Menurut Mahkamah, dalam kehidupan berbangsa dan bernegara berdasarkan Pancasila
dan UUD 1945, agama menjadi landasan dan negara mempunyai kepentingan dalam hal
perkawinan. Agama menjadi landasan bagi komunitas individu yang menjadi wadah
kebersamaan pribadi-pribadi dalam hubungannya dengan Tuhan Yang Maha Esa serta
turut bertanggung jawab terwujudnya kehendak Tuhan Yang Maha Esa untuk
meneruskan dan menjamin keberlangsungan hidup manusia. Negara juga berperan
memberikan pedoman untuk menjamin kepastian hukum kehidupan bersama dalam tali
ikatan perkawinan. Secara khusus, negara berperan untuk memberikan perlindungan
untuk membentuk keluarga dan melanjutkan keturunan melalui perkawinan yang sah
yang merupakan wujud dan jaminan keberlangsungan hidup manusia.
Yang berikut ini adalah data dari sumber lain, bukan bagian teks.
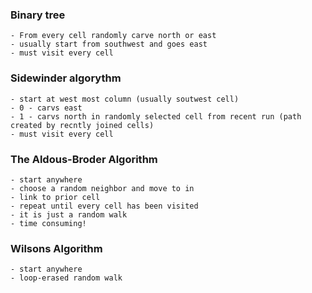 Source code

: ### Binary tree
    - From every cell randomly carve north or east
    - usually start from southwest and goes east
    - must visit every cell

### Sidewinder algorythm
    - start at west most column (usually soutwest cell)
    - 0 - carvs east
    - 1 - carvs north in randomly selected cell from recent run (path created by recntly joined cells)
    - must visit every cell

### The Aldous-Broder Algorithm
    - start anywhere
    - choose a random neighbor and move to in
    - link to prior cell
    - repeat until every cell has been visited
    - it is just a random walk
    - time consuming!

### Wilsons Algorithm
    - start anywhere
    - loop-erased random walk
Perkawinan
tidak boleh hanya dilihat dari aspek formal semata, tetapi juga harus dilihat
dari aspek spiritual dan sosial. Agama menetapkan tentang keabsahan perkawinan,
sedangkan Undang-Undang menetapkan keabsahan administratif yang dilakukan oleh
negara;
AMAR PUTUSAN
Mengadili,
Menyatakan
menolak
permohonan para Pemohon untuk seluruhnya.